Question

A simple random sample of 36 men from a normally distributed population results in a standard deviation of 10.1 beats per minute. The normal range of pulse rates of adults is typically given as 60 to 100 beats per minute. If the range rule of thumb is applied to that normal​ range, the result is a standard deviation of 10 beats per minute. Use the sample results with a 0.10 significance level to test the claim that pulse rates of men have a standard deviation equal to 10 beats per minute.

Complete parts​ (a) through​ (c) below.
a. Identify the null and alternative hypotheses.
b.
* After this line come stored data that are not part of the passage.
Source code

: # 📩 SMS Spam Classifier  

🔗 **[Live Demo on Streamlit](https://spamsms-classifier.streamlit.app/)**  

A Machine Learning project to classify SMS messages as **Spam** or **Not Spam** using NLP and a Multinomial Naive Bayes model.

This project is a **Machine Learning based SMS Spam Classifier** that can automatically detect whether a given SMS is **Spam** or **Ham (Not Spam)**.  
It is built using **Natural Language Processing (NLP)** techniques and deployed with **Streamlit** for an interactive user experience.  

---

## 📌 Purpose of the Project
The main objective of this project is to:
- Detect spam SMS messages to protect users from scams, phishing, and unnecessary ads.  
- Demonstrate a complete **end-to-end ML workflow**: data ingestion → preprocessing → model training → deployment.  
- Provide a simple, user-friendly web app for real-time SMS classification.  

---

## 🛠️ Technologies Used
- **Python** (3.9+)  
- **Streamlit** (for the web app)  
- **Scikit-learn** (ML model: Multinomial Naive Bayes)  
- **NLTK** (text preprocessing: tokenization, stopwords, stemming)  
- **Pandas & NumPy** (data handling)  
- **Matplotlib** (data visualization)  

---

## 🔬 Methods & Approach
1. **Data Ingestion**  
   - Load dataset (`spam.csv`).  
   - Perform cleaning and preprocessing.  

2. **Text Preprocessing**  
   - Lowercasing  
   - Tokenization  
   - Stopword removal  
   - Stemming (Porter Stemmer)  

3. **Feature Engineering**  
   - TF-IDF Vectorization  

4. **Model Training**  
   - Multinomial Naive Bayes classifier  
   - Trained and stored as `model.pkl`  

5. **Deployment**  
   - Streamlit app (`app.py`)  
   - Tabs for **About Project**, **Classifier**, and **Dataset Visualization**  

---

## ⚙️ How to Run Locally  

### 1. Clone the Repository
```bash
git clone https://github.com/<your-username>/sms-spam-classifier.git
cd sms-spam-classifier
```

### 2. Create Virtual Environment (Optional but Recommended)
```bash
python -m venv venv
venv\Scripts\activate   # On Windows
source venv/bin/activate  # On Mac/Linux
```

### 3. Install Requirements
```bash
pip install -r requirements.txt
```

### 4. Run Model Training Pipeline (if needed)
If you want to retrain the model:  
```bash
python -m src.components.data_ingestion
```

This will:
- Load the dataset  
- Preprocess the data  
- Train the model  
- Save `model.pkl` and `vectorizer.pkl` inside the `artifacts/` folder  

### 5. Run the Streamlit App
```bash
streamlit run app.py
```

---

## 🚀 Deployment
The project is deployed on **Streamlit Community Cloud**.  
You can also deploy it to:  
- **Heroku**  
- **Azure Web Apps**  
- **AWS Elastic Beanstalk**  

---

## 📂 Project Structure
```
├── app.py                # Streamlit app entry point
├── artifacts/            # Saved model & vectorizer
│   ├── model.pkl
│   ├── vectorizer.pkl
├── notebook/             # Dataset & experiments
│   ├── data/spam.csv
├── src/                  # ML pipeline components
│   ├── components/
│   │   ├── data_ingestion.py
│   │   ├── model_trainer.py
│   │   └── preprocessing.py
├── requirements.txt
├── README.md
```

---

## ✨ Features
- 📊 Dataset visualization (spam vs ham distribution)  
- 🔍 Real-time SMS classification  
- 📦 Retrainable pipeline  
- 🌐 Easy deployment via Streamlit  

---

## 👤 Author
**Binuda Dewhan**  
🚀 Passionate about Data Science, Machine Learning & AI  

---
Compute the test statistic. χ2 = ___ (round to three decimals)
c. Find the​ P-value. ​P-value=____​(Round to four decimal places as​ needed.)
d. State the conclusion. (reject null/ eccept null)

Answer 1

Explanation:

Given that:

sample size n = 36

standard deviation = 10.1

level of significance ∝ = 0.10

The null hypothesis and the alternative hypothesis can be computed as follows:

`H_0 : \sigma = 10`

`H_1 : \sigma \\eq 10`

The test statistics can be computed as follows:

`X^2 = ((n -1)s^2 )/(\sigma ^2)`

`X^2 = ((36 -1)10.1^2 )/(10^2)`

`X^2 = ((35)102.01 )/(100)`

`X^2 = (3570.35 )/(100)`

`X^2 =35.704`

degree of freedom = n - 1 = 36 - 1 = 35

Since this test is two tailed .

The P -value can be determined by using the EXCEL FUNCTION ( = 2 × CHIDIST(35.7035, 35)

P - value = 2 × 0.435163515

P - value = 0.8703 ( to four decimal places)

Decision Rule : To reject the null hypothesis if P - value is less than the 0.10

Conclusion: We fail to reject null hypothesis ( accept null hypothesis) since p-value is greater than 0.10 and we conclude that there is sufficient claim that the normal range of pulse rates of adults given as 60 to 100 beats per minute resulted to a standard deviation of 10 beats per minute.